Le porte-parole de la Défense du gouvernement,
Keheliya Rambukwella a déclaré mercredi que les grévistes faisaient le jeu du
LTTE. Si le gouvernement accordait la revendication de 5000 roupies, a-t-elle
dit, « le montant des dépenses de la défense devra être réduit, et
c’est ce que veut le LTTE… Il pourrait donc bien y avoir un lien
entre les deux (les syndicats et le LTTE) ».
Dans un discours prononcé mercredi au
parlement, le ministre de la Santé, Nimal Siripala de Silva, a averti que
« le gouvernement avait le droit d’écraser une action
syndicale ». Il a ajouté : « Des actions syndicales avaient été
écrasées même en Chine, en faisant usage de leur politique d’embauche
pour licencier aussitôt après. » Cette dernière remarque avait été lancée
à l’adresse du JVP qui se réclame du « socialisme » et qui
maintient des liens étroits avec la bureaucratie stalinienne chinoise.

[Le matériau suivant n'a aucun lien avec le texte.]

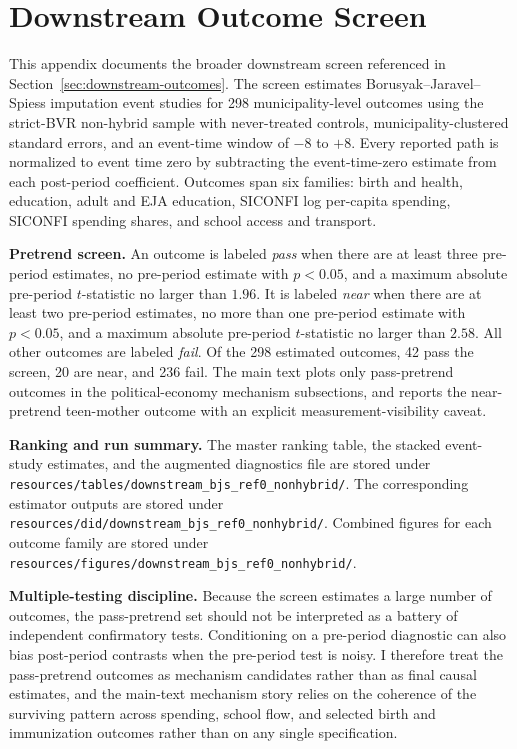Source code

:\section{Downstream Outcome Screen}
\label{app:downstream-screen}

This appendix documents the broader downstream screen referenced in Section~\ref{sec:downstream-outcomes}. The screen estimates Borusyak--Jaravel--Spiess imputation event studies for 298 municipality-level outcomes using the strict-BVR non-hybrid sample with never-treated controls, municipality-clustered standard errors, and an event-time window of $-8$ to $+8$. Every reported path is normalized to event time zero by subtracting the event-time-zero estimate from each post-period coefficient. Outcomes span six families: birth and health, education, adult and EJA education, SICONFI log per-capita spending, SICONFI spending shares, and school access and transport.

\textbf{Pretrend screen.} An outcome is labeled \emph{pass} when there are at least three pre-period estimates, no pre-period estimate with $p<0.05$, and a maximum absolute pre-period $t$-statistic no larger than $1.96$. It is labeled \emph{near} when there are at least two pre-period estimates, no more than one pre-period estimate with $p<0.05$, and a maximum absolute pre-period $t$-statistic no larger than $2.58$. All other outcomes are labeled \emph{fail}. Of the 298 estimated outcomes, 42 pass the screen, 20 are near, and 236 fail. The main text plots only pass-pretrend outcomes in the political-economy mechanism subsections, and reports the near-pretrend teen-mother outcome with an explicit measurement-visibility caveat.

\textbf{Ranking and run summary.} The master ranking table, the stacked event-study estimates, and the augmented diagnostics file are stored under \texttt{resources/tables/downstream\_bjs\_ref0\_nonhybrid/}. The corresponding estimator outputs are stored under \texttt{resources/did/downstream\_bjs\_ref0\_nonhybrid/}. Combined figures for each outcome family are stored under \texttt{resources/figures/downstream\_bjs\_ref0\_nonhybrid/}.

\textbf{Multiple-testing discipline.} Because the screen estimates a large number of outcomes, the pass-pretrend set should not be interpreted as a battery of independent confirmatory tests. Conditioning on a pre-period diagnostic can also bias post-period contrasts when the pre-period test is noisy. I therefore treat the pass-pretrend outcomes as mechanism candidates rather than as final causal estimates, and the main-text mechanism story relies on the coherence of the surviving pattern across spending, school flow, and selected birth and immunization outcomes rather than on any single specification.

Tout indique que le National Trade Union
Centre (NTUC) qui est contrôlé par le JVP s’adapte déjà à la propagande
pro guerre du gouvernement et projette de mettre fin à l’actuelle grève
pour une hausse des salaires. Le dirigeant du NTUC Lalkantha a dit dimanche au
journal Irida Lakbima que si le gouvernement était prêt à faire quelques
sacrifices pour la guerre alors « nous pouvons demander aux masses
d’accepter l’augmentation de 625 roupies offerte par le
gouvernement et "d’être patientes" ».
S’exprimant mardi lors de
l’émission de télévision « Swarnavahini », Lalkantha a réitéré le
soutien total du JVP à la guerre en disant : « Dès le début de la
guerre nous avons invité la société à se mettre au service de la guerre. Nous
avons même demandé à d’autres syndicats de ne pas lancer d’action
de grève. » Il a promis : « Nous ferons grève sans entraîner le
pays dans l’anarchie. »
Après la grève, le gouvernement n’a pas
cédé d’un pouce aux revendications salariales. Dans un discours prononcé hier
au parlement, le ministre des Médias, Anura Priayadarshana Yapa a mis en garde
que l’UNP et le NTUC auront à subir des « conséquences
désastreuses » s’ils recouraient une nouvelle fois à la grève. Le
JVP et le NTUC ont annoncé qu’ils n’envisageaient pas d’action
de grève en disant que les dirigeants syndicaux auraient des entretiens au
sujet de la campagne.
Depuis le début, le Socialist Equality Party (SEP)
met en garde que sans un programme politique s’opposant à la guerre, la
classe ouvrière est incapable de défendre même les droits les plus
fondamentaux. Nous demandons aux travailleurs qui sont en quête d’un
moyen de lutte pour de meilleures conditions de salaire et de vie d’étudier
sérieusement la déclaration du SEP « Un programme socialiste pour lutter pour
une hausse des salaires et une amélioration des conditions de vie » et qui
appelle à la construction de comités d’action afin d’arracher la
campagne des mains des syndicats et de mettre en avant une perspective révolutionnaire
dans le but de faire avancer la lutte.